(Records from a collection)
▬▬▬▬▬▬

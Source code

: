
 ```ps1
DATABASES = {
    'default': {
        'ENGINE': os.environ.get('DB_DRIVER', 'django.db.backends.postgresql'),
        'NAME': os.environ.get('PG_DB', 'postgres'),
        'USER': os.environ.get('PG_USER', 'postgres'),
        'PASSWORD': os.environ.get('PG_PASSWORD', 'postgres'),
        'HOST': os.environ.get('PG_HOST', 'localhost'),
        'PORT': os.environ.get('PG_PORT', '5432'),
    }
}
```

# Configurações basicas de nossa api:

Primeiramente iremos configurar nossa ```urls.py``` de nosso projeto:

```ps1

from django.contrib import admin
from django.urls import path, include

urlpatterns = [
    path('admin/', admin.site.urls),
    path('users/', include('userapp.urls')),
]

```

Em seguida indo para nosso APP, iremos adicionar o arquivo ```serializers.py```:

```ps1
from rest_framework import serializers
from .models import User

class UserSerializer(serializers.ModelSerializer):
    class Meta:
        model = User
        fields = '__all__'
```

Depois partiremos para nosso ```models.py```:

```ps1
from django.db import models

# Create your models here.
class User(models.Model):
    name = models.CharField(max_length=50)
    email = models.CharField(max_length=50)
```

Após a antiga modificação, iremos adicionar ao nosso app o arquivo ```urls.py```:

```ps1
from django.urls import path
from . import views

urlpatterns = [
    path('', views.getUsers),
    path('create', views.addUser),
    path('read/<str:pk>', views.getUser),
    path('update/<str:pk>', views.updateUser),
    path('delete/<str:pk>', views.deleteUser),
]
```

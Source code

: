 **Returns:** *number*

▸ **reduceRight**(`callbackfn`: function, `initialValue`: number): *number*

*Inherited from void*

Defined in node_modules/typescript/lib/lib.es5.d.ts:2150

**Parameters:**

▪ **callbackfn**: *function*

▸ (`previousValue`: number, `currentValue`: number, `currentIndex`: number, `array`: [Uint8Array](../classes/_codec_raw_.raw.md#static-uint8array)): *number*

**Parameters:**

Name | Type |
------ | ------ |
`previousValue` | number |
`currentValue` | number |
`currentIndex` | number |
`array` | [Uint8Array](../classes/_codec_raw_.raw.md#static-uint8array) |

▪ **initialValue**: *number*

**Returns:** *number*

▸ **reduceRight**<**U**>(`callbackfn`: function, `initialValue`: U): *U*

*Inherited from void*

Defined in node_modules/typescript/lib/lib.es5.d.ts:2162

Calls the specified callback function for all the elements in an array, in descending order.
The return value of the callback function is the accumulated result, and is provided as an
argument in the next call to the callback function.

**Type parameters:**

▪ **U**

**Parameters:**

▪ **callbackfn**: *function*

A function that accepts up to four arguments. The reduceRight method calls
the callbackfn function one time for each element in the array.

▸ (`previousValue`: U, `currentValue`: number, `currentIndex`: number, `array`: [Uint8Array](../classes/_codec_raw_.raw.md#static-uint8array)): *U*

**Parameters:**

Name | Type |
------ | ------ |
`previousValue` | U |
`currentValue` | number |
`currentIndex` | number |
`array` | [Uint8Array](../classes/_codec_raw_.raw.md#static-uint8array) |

▬▬▬▬▬▬

> [Exercise prompt]: From the entries above, copy out every line where the string "function" appears.

> [Response]:
▸ **reduceRight**(`callbackfn`: function, `initialValue`: number): *number*
▪ **callbackfn**: *function*
▸ **reduceRight**<**U**>(`callbackfn`: function, `initialValue`: U): *U*
Calls the specified callback function for all the elements in an array, in descending order.
The return value of the callback function is the accumulated result, and is provided as an
argument in the next call to the callback function.
▪ **callbackfn**: *function*
A function that accepts up to four arguments. The reduceRight method calls
the callbackfn function one time for each element in the array.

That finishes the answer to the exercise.